Saturday, July 15, 2006
Middle East Action
Lebanon continued to suffer under the punishment of Israeli bombardment. Israeli forces used loudspeakers to tell villagers in Marwahin (a village in southern Lebanon) to leave. No reason was given. Villagers gathered in vehicles and exited the village. They were turned away from a UN peacekeeper position. Shortly thereafter, an Israeli missile struck the convoy and killed a dozen people, including women and children.
Husan Hutait, an advisor to Lebanon’s Health Minister, put the total death toll of Lebanese at 79.
Meanwhile, in Egypt about 5,000 protestors gathered to protest Israel’s military bombardment of Lebanon. In Jordan about 2,000 gathered. Saudi Arabia issued a statement condemning the actions of Hezbollah. Al-Ahram noted the reactions of many who believe that Israel and the United States are complicit in this behavior. They cited the example of the American occupation of Iraq as evidence that the United States is the moral equivalent of Israel.

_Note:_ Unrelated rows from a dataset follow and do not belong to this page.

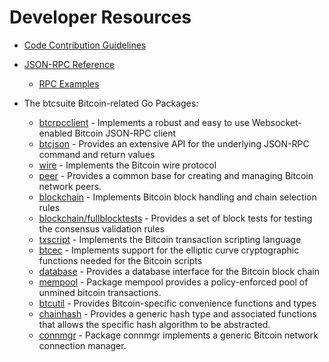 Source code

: # Developer Resources

* [Code Contribution Guidelines](https://github.com/dashevo/dashd-go/tree/master/docs/code_contribution_guidelines.md)

* [JSON-RPC Reference](https://github.com/dashevo/dashd-go/tree/master/docs/json_rpc_api.md)
  * [RPC Examples](https://github.com/dashevo/dashd-go/tree/master/docs/json_rpc_api.md#ExampleCode)

* The btcsuite Bitcoin-related Go Packages:
  * [btcrpcclient](https://github.com/dashevo/dashd-go/tree/master/rpcclient) - Implements a
    robust and easy to use Websocket-enabled Bitcoin JSON-RPC client
  * [btcjson](https://github.com/dashevo/dashd-go/tree/master/btcjson) - Provides an extensive API
    for the underlying JSON-RPC command and return values
  * [wire](https://github.com/dashevo/dashd-go/tree/master/wire) - Implements the
    Bitcoin wire protocol
  * [peer](https://github.com/dashevo/dashd-go/tree/master/peer) -
    Provides a common base for creating and managing Bitcoin network peers.
  * [blockchain](https://github.com/dashevo/dashd-go/tree/master/blockchain) -
    Implements Bitcoin block handling and chain selection rules
  * [blockchain/fullblocktests](https://github.com/dashevo/dashd-go/tree/master/blockchain/fullblocktests) -
    Provides a set of block tests for testing the consensus validation rules
  * [txscript](https://github.com/dashevo/dashd-go/tree/master/txscript) -
    Implements the Bitcoin transaction scripting language
  * [btcec](https://github.com/dashevo/dashd-go/tree/master/btcec) - Implements
    support for the elliptic curve cryptographic functions needed for the
    Bitcoin scripts
  * [database](https://github.com/dashevo/dashd-go/tree/master/database) -
    Provides a database interface for the Bitcoin block chain
  * [mempool](https://github.com/dashevo/dashd-go/tree/master/mempool) -
    Package mempool provides a policy-enforced pool of unmined bitcoin
    transactions.
  * [btcutil](https://github.com/btcsuite/btcutil) - Provides Bitcoin-specific
    convenience functions and types
  * [chainhash](https://github.com/dashevo/dashd-go/tree/master/chaincfg/chainhash) -
    Provides a generic hash type and associated functions that allows the
    specific hash algorithm to be abstracted.
  * [connmgr](https://github.com/dashevo/dashd-go/tree/master/connmgr) -
    Package connmgr implements a generic Bitcoin network connection manager.
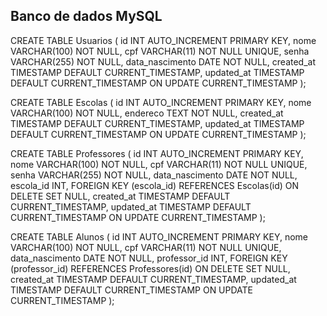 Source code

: ## Banco de dados MySQL

CREATE TABLE Usuarios (
    id INT AUTO_INCREMENT PRIMARY KEY,
    nome VARCHAR(100) NOT NULL,
    cpf VARCHAR(11) NOT NULL UNIQUE,
    senha VARCHAR(255) NOT NULL,
    data_nascimento DATE NOT NULL,
    created_at TIMESTAMP DEFAULT CURRENT_TIMESTAMP,
    updated_at TIMESTAMP DEFAULT CURRENT_TIMESTAMP ON UPDATE CURRENT_TIMESTAMP
);

CREATE TABLE Escolas (
    id INT AUTO_INCREMENT PRIMARY KEY,
    nome VARCHAR(100) NOT NULL,
    endereco TEXT NOT NULL,
    created_at TIMESTAMP DEFAULT CURRENT_TIMESTAMP,
    updated_at TIMESTAMP DEFAULT CURRENT_TIMESTAMP ON UPDATE CURRENT_TIMESTAMP
);

CREATE TABLE Professores (
    id INT AUTO_INCREMENT PRIMARY KEY,
    nome VARCHAR(100) NOT NULL,
    cpf VARCHAR(11) NOT NULL UNIQUE,
    senha VARCHAR(255) NOT NULL,
    data_nascimento DATE NOT NULL,
    escola_id INT,
    FOREIGN KEY (escola_id) REFERENCES Escolas(id) ON DELETE SET NULL,
    created_at TIMESTAMP DEFAULT CURRENT_TIMESTAMP,
    updated_at TIMESTAMP DEFAULT CURRENT_TIMESTAMP ON UPDATE CURRENT_TIMESTAMP
);

CREATE TABLE Alunos (
    id INT AUTO_INCREMENT PRIMARY KEY,
    nome VARCHAR(100) NOT NULL,
    cpf VARCHAR(11) NOT NULL UNIQUE,
    data_nascimento DATE NOT NULL,
    professor_id INT,
    FOREIGN KEY (professor_id) REFERENCES Professores(id) ON DELETE SET NULL,
    created_at TIMESTAMP DEFAULT CURRENT_TIMESTAMP,
    updated_at TIMESTAMP DEFAULT CURRENT_TIMESTAMP ON UPDATE CURRENT_TIMESTAMP
);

Dan Gillerman, the Israeli ambassador to the UN, echoed the language of President Bush, calling Hezbollah part of an “Axis of Terror” along with Hamas, Syria, and Iran.
Meanwhile, Israel continues to bombard Gaza. The Palestinian Economy Ministry was struck. The offices of the Prime Minister and Interior Minister have also been destroyed.
In other news, now that sanctions against Libya have been lifted major US corporations are eager to do business there. The two biggest potential investors? Bechtel and Exxon, of course.
In this article Gary Hufbauer, a senior fellow at the International Institute of Economics, was very frank with Aljazeera: “I do think Libya will continue in its autocratic ways while no longer being antagonistic towards the West. Al-Qadhafi could become no more autocratic than the King of Morocco, whom we like a lot.”
In the words of Ace Ventura, re-heh-eally? Please google for yourself the questionable record of the King of Morocco, the autocrat who created the ERC, a human rights commission that was supposed to investigate the human rights abuses of his father’s (Hassan II) reign. However, the commission wasn’t allowed to mention his father by name, nor was it allowed to investigate human rights violations since 1999, of which there are many.
There is an interesting article at Al-Ahram regarding Israeli press censorship.
Correction
Thursday I mentioned “hundreds” of Palestinians had died, based on reports mostly from Al-Ahram. The number of Palestinian deaths in Gaza and the West Bank just over the past few weeks approximates the number of Lebanese dead so far, or 70 or so, according to other reports from Aljazeera and Al-Ahram. My apologies. Under Thursday’s “Further Military Action” entry substitute “dozens” for “hundreds.”